First Minister Drakford said: ‘We know that 20mph zones reduce speed of traffic, reduce accidents – particularly accidents to children.
‘We want to see that become the default position right across Wales.’
The Welsh Government says the move will save £58million over 30 years due to reduced emergency service demand and hospital treatment.
Mother Adie Drury, 39, started a petition against the rollout in Buckley, Flintshire, saying the move will lead to ‘bikes overtaking cars’.
She said: ‘The community has no problem with a 20mph limit where it’s necessary and where it’s safe, like outside schools, health centres in housing estates and in heavily pedestrianised areas.
‘I was raised on a housing estate and played football in the road when I was a child and it’s good to invite the community into the road-space – but it should be where it is appropriate.
Mark Drakeford (pictured) welcomed the move and said that he wants ‘to see that become the default position right across Wales’
How will the 20mph speed limit work in Wales?
The 20mph speed limit in Wales will come into force on all restricted roads if voted for in Parliament.
It’s a plan that is projected to have cost £32million.
Restricted roads are defined as those that have lampposts placed not more than 200 yards apart.
This normally includes areas where there is lots of pedestrian activity and residential housing.
Local authorities can make exceptions on certain roads, but the limit will be in place outside schools.
The Welsh Parliament will vote on it on Tuesday – and if successful, the speed limits will change in September 2023.
If drivers are caught going over 20mph, there is currently a minimum penalty for speeding is £100 fine.
Three points can also be added to your licence.
‘You wouldn’t want your child playing football in an arterial road so why is the arterial road being made 20mph?
‘Cyclists are having a whale of a time on Liverpool Road because they can do more than 20mph on their bikes and we can’t do more than 20mph in a car – so I’ve had quite a lot of reports of people being overtaken by cycles.’
She added: ‘They would like us to stop using our cars and use our legs to cycle and walk, but we haven’t got the infrastructure to do that here.
‘We’ve no cycle lanes, have narrow lanes and public transport is poor.
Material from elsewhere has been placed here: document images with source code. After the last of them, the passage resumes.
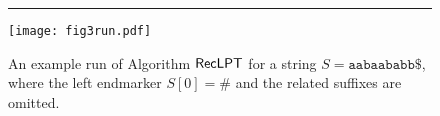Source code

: \begin{figure}[t]
  \centering
  \rule{0.09\textwidth}{0em}
\texttt{[image: fig3run.pdf]}
\vspace{.75\baselineskip}
\caption{An example run of Algorithm $\textsf{RecLPT}$ for a string $S = \mathtt{aabaababb\$}$, where the left endmarker $S[0]=\#$ and the related suffixes are omitted. 
}\label{fig:run:example}
\end{figure}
We don’t all live in Cardiff and have Cardiff’s infrastructure, public transport and industry on our doorstep.
‘Our nearest cities and big towns is where our industry is and that’s where people have to travel to, you can’t do 15 to 20 miles each way on a bike when you’ve got kids to pick up and drop off. In rural places, that isn’t possible and that needs to be recognised.
‘Nobody is in favour of worsening safety on the roads or making it more dangerous for children and people to cross the road but at the same time, people have got busy lives.
‘Our message to government before they inflict this sort of thing on another town is improve infrastructure and involve the community. Give us the cycle lanes and an alternative to the car first.’